Task description: Look in the listing below for the line that has "To validate this", then return it and each following line up to and including the one with "distribution with location", exactly and without pictures.
────────
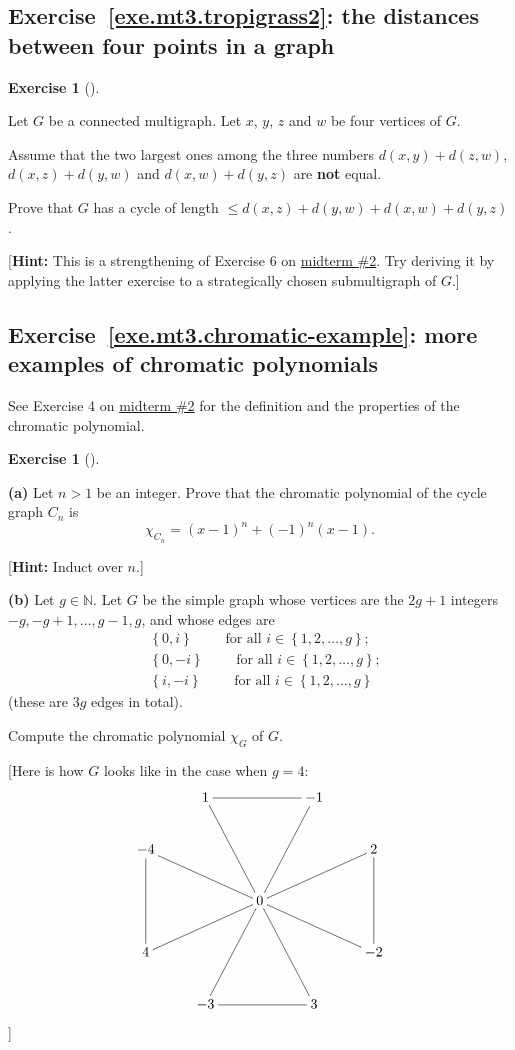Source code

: \documentclass[numbers=enddot,12pt,final,onecolumn,notitlepage]{scrartcl}%
\makeatletter
\newcounter{exer}
\theoremstyle{definition}
\newtheorem{exmp}[exer]{Exercise}
\newenvironment{exercise}[1][]
{\begin{exmp}[#1]\begin{leftbar}}
{\end{leftbar}\end{exmp}}
\newcommand{\NN}{\mathbb{N}}
\newcommand{\set}[1]{\left\{ #1 \right\}}
\newcommand{\tup}[1]{\left( #1 \right)}
\newcommand{\are}{\ar@{-}}
\makeatother
\begin{document}
\subsection{Exercise~\ref{exe.mt3.tropigrass2}:
the distances between four points in a graph}

\begin{exercise} \label{exe.mt3.tropigrass2}
Let $G$ be a connected multigraph.
Let $x$, $y$, $z$ and $w$ be four vertices of $G$.

Assume that the two largest ones among the three numbers
$d \tup{x, y} + d \tup{z, w}$,
$d \tup{x, z} + d \tup{y, w}$ and
$d \tup{x, w} + d \tup{y, z}$
are \textbf{not} equal.

Prove that $G$ has a cycle of length
$\leq d \tup{x, z} + d \tup{y, w} + d \tup{x, w} + d \tup{y, z}$.

[\textbf{Hint:} This is a strengthening of Exercise 6 on
\href{http://www-users.math.umn.edu/~dgrinber/5707s17/mt2s.pdf}{midterm \#2}.
Try deriving it by applying the latter exercise to a strategically
chosen submultigraph of $G$.]
\end{exercise}

\subsection{Exercise~\ref{exe.mt3.chromatic-example}:
more examples of chromatic polynomials}

See Exercise 4 on
\href{http://www-users.math.umn.edu/~dgrinber/5707s17/mt2s.pdf}{midterm \#2}
for the definition and the properties of the chromatic polynomial.

\Needspace{8cm}
\begin{exercise} \label{exe.mt3.chromatic-example}
\textbf{(a)} Let $n > 1$ be an integer.
Prove that the chromatic polynomial of the cycle graph
$C_n$ is
\[
\chi_{C_n} = \tup{x-1}^n + \tup{-1}^n \tup{x-1} .
\]

[\textbf{Hint:} Induct over $n$.]

\textbf{(b)} Let $g \in \NN$.
Let $G$ be the simple graph whose vertices are the $2g+1$
integers $-g, -g+1, \ldots, g-1, g$, and whose edges are
\begin{align*}
& \set{0, i} \qquad \text{ for all } i \in \set{1, 2, \ldots, g}; \\
& \set{0, -i} \qquad \text{ for all } i \in \set{1, 2, \ldots, g}; \\
& \set{i, -i} \qquad \text{ for all } i \in \set{1, 2, \ldots, g}
\end{align*}
(these are $3g$ edges in total).

Compute the chromatic polynomial $\chi_G$ of $G$.

[Here is how $G$ looks like in the case when $g = 4$:
\[
\xymatrix{
& 1 \are[ddr] \are[rr] & & -1 \are[ddl] \\
-4 \are[dd] \are[drr] & & & & 2 \are[dd] \\
& & 0 \are[urr] \are[drr] \are[dll] \are[ddl] \are[ddr] \\
4 & & & & -2 \\
& -3 \are[rr] & & 3
}
\]
]
\end{exercise}
\end{document}
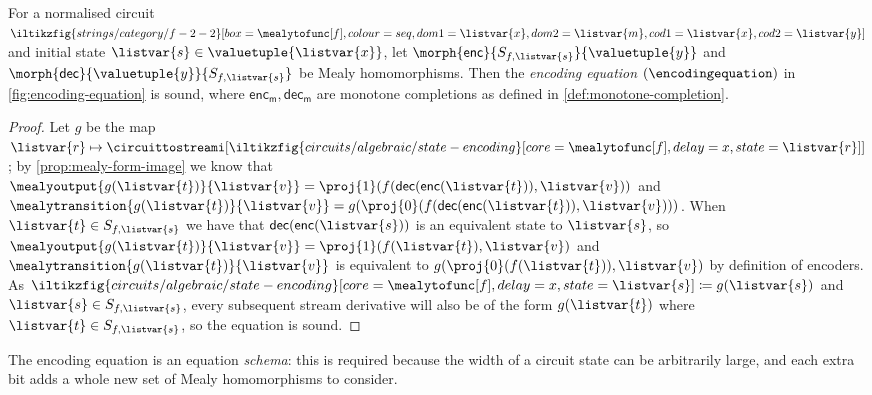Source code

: \begin{proposition}\label{prop:encoding-equation}
    For a normalised circuit \(
    \iltikzfig{strings/category/f-2-2}[box=\mealytofunc[f],colour=seq,dom1=\listvar{x},dom2=\listvar{m},cod1=\listvar{x},cod2=\listvar{y}]
    \) and initial state \(\listvar{s} \in \valuetuple{\listvar{x}}\), let
    \(\morph{\mathsf{enc}}{S_{f,\listvar{s}}}{\valuetuple{y}}\) and
    \(\morph{\mathsf{dec}}{\valuetuple{y}}{S_{f, \listvar{s}}}\) be Mealy
    homomorphisms.
    Then the \emph{encoding equation} \((\encodingequation)\) in
    \cref{fig:encoding-equation} is sound, where
    \(\mathsf{enc}_\mathsf{m},\mathsf{dec}_\mathsf{m}\) are monotone completions
    as defined in \cref{def:monotone-completion}.
\end{proposition}
\begin{proof}
    Let \(g\) be the map \(\listvar{r} \mapsto
    \circuittostreami[\iltikzfig{circuits/algebraic/state-encoding}[core=\mealytofunc[f],delay=x,state=\listvar{r}]]
    \); by \cref{prop:mealy-form-image} we know that \(
    \mealyoutput{g(\listvar{t})}{\listvar{v}}
    =
    \proj{1}(f(\mathsf{dec}(\mathsf{enc}(\listvar{t})), \listvar{v}))
    \) and \(
    \mealytransition{g(\listvar{t})}{\listvar{v}}
    =
    g(\proj{0}(f(\mathsf{dec}(\mathsf{enc}(\listvar{t})), \listvar{v})))
    \).
    When \(\listvar{t} \in S_{f, \listvar{s}}\) we have that \(
    \mathsf{dec}(\mathsf{enc}(\listvar{s}))\) is an equivalent state to
    \(\listvar{s}\),
    so
    \(
    \mealyoutput{g(\listvar{t})}{\listvar{v}}
    =
    \proj{1}(f(\listvar{t}), \listvar{v})
    \) and \(
    \mealytransition{g(\listvar{t})}{\listvar{v}}
    \) is equivalent to \(
    g(\proj{0}(f(\listvar{t})), \listvar{v})
    \) by definition of encoders.
    As \(
    \iltikzfig{circuits/algebraic/state-encoding}[core=\mealytofunc[f],delay=x,state=\listvar{s}]
    \coloneqq
    g(\listvar{s})
    \) and \(\listvar{s} \in S_{f,\listvar{s}}\),
    every subsequent stream derivative will also be of the form
    \(g(\listvar{t})\) where \(\listvar{t} \in S_{f,\listvar{s}}\), so the
    equation is sound.
\end{proof}

\begin{remark}
    The encoding equation is an equation \emph{schema}: this is required because
    the width of a circuit state can be arbitrarily large, and each extra bit
    adds a whole new set of Mealy homomorphisms to consider.
\end{remark}

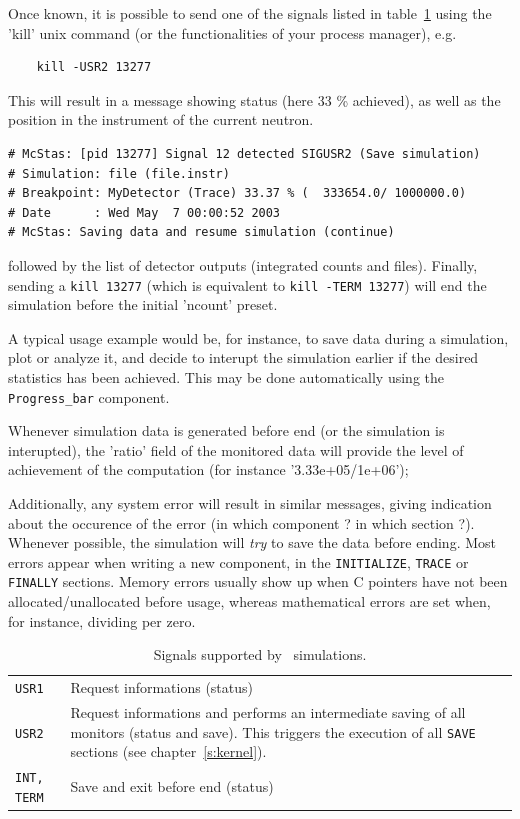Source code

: Once known, it is possible to send one of the signals listed in table~\ref{t:signals} using the 'kill' unix command (or the functionalities of your process manager), e.g.
\begin{verbatim}
    kill -USR2 13277
\end{verbatim}
This will result in a message showing status (here 33 \% achieved), as well as the position in the instrument of the current neutron. 
\begin{verbatim}
# McStas: [pid 13277] Signal 12 detected SIGUSR2 (Save simulation)
# Simulation: file (file.instr)
# Breakpoint: MyDetector (Trace) 33.37 % (  333654.0/ 1000000.0)
# Date      : Wed May  7 00:00:52 2003
# McStas: Saving data and resume simulation (continue)
\end{verbatim}
followed by the list of detector outputs (integrated counts and files). Finally, sending a \verb+kill 13277+ (which is equivalent to \verb+kill -TERM 13277+) will end the simulation before the initial 'ncount' preset.

A typical usage example would be, for instance, to save data during a
simulation, plot or analyze it, and decide to interupt the simulation
earlier if the desired statistics has been achieved. This may be done automatically using the \verb+Progress_bar+ component.

Whenever simulation data is generated before end (or the simulation is interupted), the 'ratio' field of the monitored data will provide the level of achievement of the computation (for instance '3.33e+05/1e+06');

Additionally, any system error will result in similar messages, giving indication about the occurence of the error (in which component ? in which section ?). Whenever possible, the simulation will {\em try} to save the data before ending. Most errors appear when writing a new component, in the \texttt{INITIALIZE}, \texttt{TRACE} or \texttt{FINALLY} sections. Memory errors usually show up when C pointers have not been allocated/unallocated before usage, whereas mathematical errors are set when, for instance, dividing per zero.

\begin{table}
  \begin{center}
    {\let\my=\\
    \begin{tabular}{|p{}|p{}|}
      \hline
      \texttt{USR1} & Request informations (status)  \\
      \texttt{USR2} & Request informations and performs an intermediate saving of all monitors (status and save). This triggers the execution of all \texttt{SAVE} sections (see chapter~\ref{s:kernel}).  \\
      \texttt{INT, TERM} & Save and exit before end (status)  \\
      \hline
    \end{tabular}
    \caption{Signals supported by \MCS\ simulations.}
    \label{t:signals}
    }
  \end{center}
\end{table}


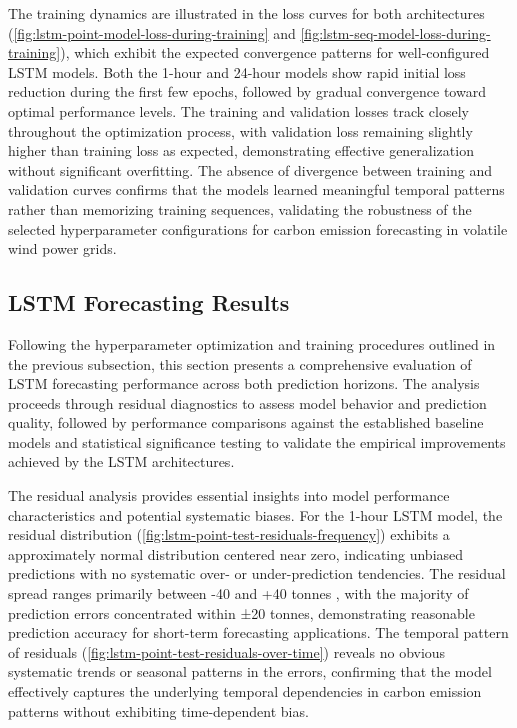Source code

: The training dynamics are illustrated in the loss curves for both architectures (\autoref{fig:lstm-point-model-loss-during-training} and \autoref{fig:lstm-seq-model-loss-during-training}), which exhibit the expected convergence patterns for well-configured LSTM models. Both the 1-hour and 24-hour models show rapid initial loss reduction during the first few epochs, followed by gradual convergence toward optimal performance levels. The training and validation losses track closely throughout the optimization process, with validation loss remaining slightly higher than training loss as expected, demonstrating effective generalization without significant overfitting. The absence of divergence between training and validation curves confirms that the models learned meaningful temporal patterns rather than memorizing training sequences, validating the robustness of the selected hyperparameter configurations for carbon emission forecasting in volatile wind power grids.

\subsection{LSTM Forecasting Results}

Following the hyperparameter optimization and training procedures outlined in the previous subsection, this section presents a comprehensive evaluation of LSTM forecasting performance across both prediction horizons. The analysis proceeds through residual diagnostics to assess model behavior and prediction quality, followed by performance comparisons against the established baseline models and statistical significance testing to validate the empirical improvements achieved by the LSTM architectures.

The residual analysis provides essential insights into model performance characteristics and potential systematic biases. For the 1-hour LSTM model, the residual distribution (\autoref{fig:lstm-point-test-residuals-frequency}) exhibits a approximately normal distribution centered near zero, indicating unbiased predictions with no systematic over- or under-prediction tendencies. The residual spread ranges primarily between -40 and +40 tonnes \cotwoe{}, with the majority of prediction errors concentrated within ±20 tonnes, demonstrating reasonable prediction accuracy for short-term forecasting applications. The temporal pattern of residuals (\autoref{fig:lstm-point-test-residuals-over-time}) reveals no obvious systematic trends or seasonal patterns in the errors, confirming that the model effectively captures the underlying temporal dependencies in carbon emission patterns without exhibiting time-dependent bias.

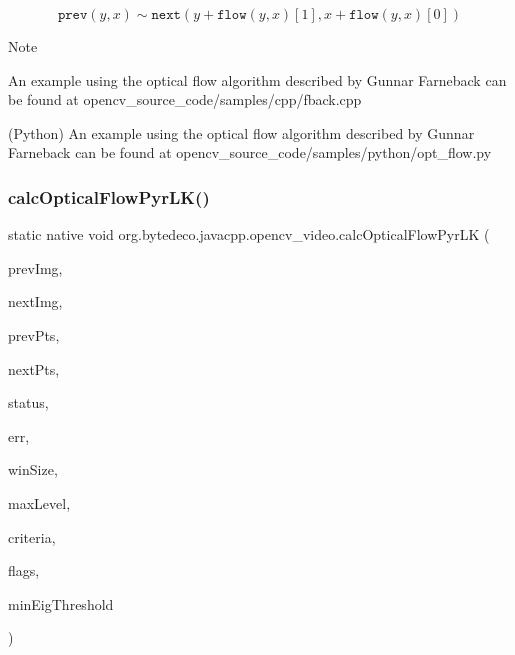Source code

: \[\texttt{prev} (y,x) \sim \texttt{next} ( y + \texttt{flow} (y,x)[1], x + \texttt{flow} (y,x)[0])\] 

\begin{DoxyNote}{Note}

\end{DoxyNote}

\begin{DoxyItemize}
\item An example using the optical flow algorithm described by Gunnar Farneback can be found at opencv\+\_\+source\+\_\+code/samples/cpp/fback.\+cpp
\item (Python) An example using the optical flow algorithm described by Gunnar Farneback can be found at opencv\+\_\+source\+\_\+code/samples/python/opt\+\_\+flow.\+py 
\end{DoxyItemize}\mbox{\label{group__video__track_ga5336cf64b4b2f82bf7c08551017fda66}} 
\subsubsection{\texorpdfstring{calc\+Optical\+Flow\+Pyr\+L\+K()}{calcOpticalFlowPyrLK()}}
{\footnotesize\ttfamily static native void org.\+bytedeco.\+javacpp.\+opencv\+\_\+video.\+calc\+Optical\+Flow\+Pyr\+LK (\begin{DoxyParamCaption}\item[{@By\+Val Mat}]{prev\+Img,  }\item[{@By\+Val Mat}]{next\+Img,  }\item[{@By\+Val Mat}]{prev\+Pts,  }\item[{@By\+Val Mat}]{next\+Pts,  }\item[{@By\+Val Mat}]{status,  }\item[{@By\+Val Mat}]{err,  }\item[{@By\+Val(null\+Value=\char`\"{}cv\+::\+Size(21,21)\char`\"{}) Size}]{win\+Size,  }\item[{int}]{max\+Level,  }\item[{@By\+Val(null\+Value=\char`\"{}cv\+::\+Term\+Criteria(cv\+::\+Term\+Criteria\+::\+C\+O\+U\+NT+cv\+::\+Term\+Criteria\+::\+E\+PS, 30, 0.\+01)\char`\"{}) Term\+Criteria}]{criteria,  }\item[{int}]{flags,  }\item[{double}]{min\+Eig\+Threshold }\end{DoxyParamCaption})\hspace{0.3cm}{\ttfamily [static]}}



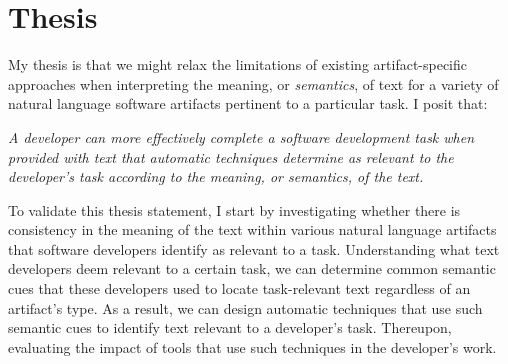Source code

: 

\section{Thesis}
\label{cp1:thesis}



My thesis is that we might relax the limitations of existing
artifact-specific approaches when  
interpreting the meaning, or \textit{semantics}, of text 
for a variety of natural language software artifacts pertinent to a particular task.
I posit that:



\medskip
\begin{bluequote}
    \textit{
        A developer can more effectively complete a software development task when provided
        with text that automatic techniques determine as relevant to the developer's task
        according to the meaning, or semantics, of the text.
    }
\end{bluequote}



\smallskip
To validate this thesis statement, I start by investigating whether there is consistency in
 the meaning of the text within various natural language artifacts that software developers
  identify as relevant to a task.
Understanding what text developers deem relevant to a certain task, we can determine
 common semantic cues that these developers used to locate task-relevant text regardless of an artifact's type. 
As a result, we can design automatic techniques that use such semantic cues to identify
 text relevant to a developer's task.
Thereupon, evaluating the impact of tools that use such techniques in the developer's work.
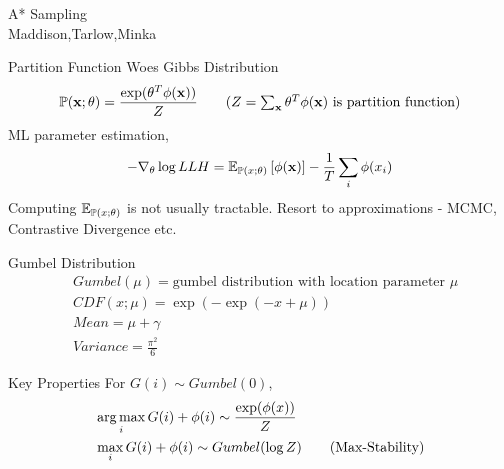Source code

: \begin{frame}
  \begin{center}
    {\huge A* Sampling
    } \\
    Maddison,Tarlow,Minka
  \end{center}
\end{frame}



\begin{frame}{Partition Function Woes}
  Gibbs Distribution
  \begin{align*}
    \Pr(\x;\theta) =\frac{\exp(\theta^T\phi(\x))}{Z} \tag{$Z=\sum_{\x} \theta^T\phi(\x)$ is partition function}
  \end{align*}
  ML parameter estimation,
  \begin{align*}
    - \nabla_\theta \log LLH = \operatorname{\mathbb{E}}_{\mathbb{P}(x;\theta)}\left[\phi(\operatorname{\mathbf{x}})\right] - \frac{1}{T} \sum_i\phi(x_i)
  \end{align*}
  Computing $\operatorname{\mathbb{E}}_{\mathbb{P}(x;\theta)}$ is not usually tractable. Resort to approximations - MCMC, Contrastive Divergence etc.
\end{frame}

\begin{frame}{Gumbel Distribution}
  \begin{align*}
    & Gumbel(\mu) = \text{gumbel distribution with location parameter } \mu \\
    & CDF(x;\mu) = \exp \left(-\exp\left(-x+\mu\right)\right) \\
    & Mean = \mu+\gamma \tag{a fixed offset away from location parameter} \\
    & Variance = \frac{\pi^2}{6}
  \end{align*}
\end{frame}

\begin{frame}{Key Properties}
  For $G(i) \sim Gumbel(0)$,
  \begin{align*}
    & \operatorname*{{arg\,max}}_i{G(i)+\phi(i)} \sim \frac{\exp(\phi(x))}{Z} \\
    & \max_i{G(i)+\phi(i)} \sim Gumbel(\log Z) \tag{Max-Stability}
  \end{align*}
\end{frame}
────────
Output below:
To validate this thesis statement, I start by investigating whether there is consistency in
 the meaning of the text within various natural language artifacts that software developers
  identify as relevant to a task.
Understanding what text developers deem relevant to a certain task, we can determine
 common semantic cues that these developers used to locate task-relevant text regardless of an artifact's type. 
As a result, we can design automatic techniques that use such semantic cues to identify
 text relevant to a developer's task.
Thereupon, evaluating the impact of tools that use such techniques in the developer's work.
Source code

: \begin{frame}
  \begin{center}
    {\huge A* Sampling
    } \\
    Maddison,Tarlow,Minka
  \end{center}
\end{frame}



\begin{frame}{Partition Function Woes}
  Gibbs Distribution
  \begin{align*}
    \Pr(\x;\theta) =\frac{\exp(\theta^T\phi(\x))}{Z} \tag{$Z=\sum_{\x} \theta^T\phi(\x)$ is partition function}
  \end{align*}
  ML parameter estimation,
  \begin{align*}
    - \nabla_\theta \log LLH = \operatorname{\mathbb{E}}_{\mathbb{P}(x;\theta)}\left[\phi(\operatorname{\mathbf{x}})\right] - \frac{1}{T} \sum_i\phi(x_i)
  \end{align*}
  Computing $\operatorname{\mathbb{E}}_{\mathbb{P}(x;\theta)}$ is not usually tractable. Resort to approximations - MCMC, Contrastive Divergence etc.
\end{frame}

\begin{frame}{Gumbel Distribution}
  \begin{align*}
    & Gumbel(\mu) = \text{gumbel distribution with location parameter } \mu \\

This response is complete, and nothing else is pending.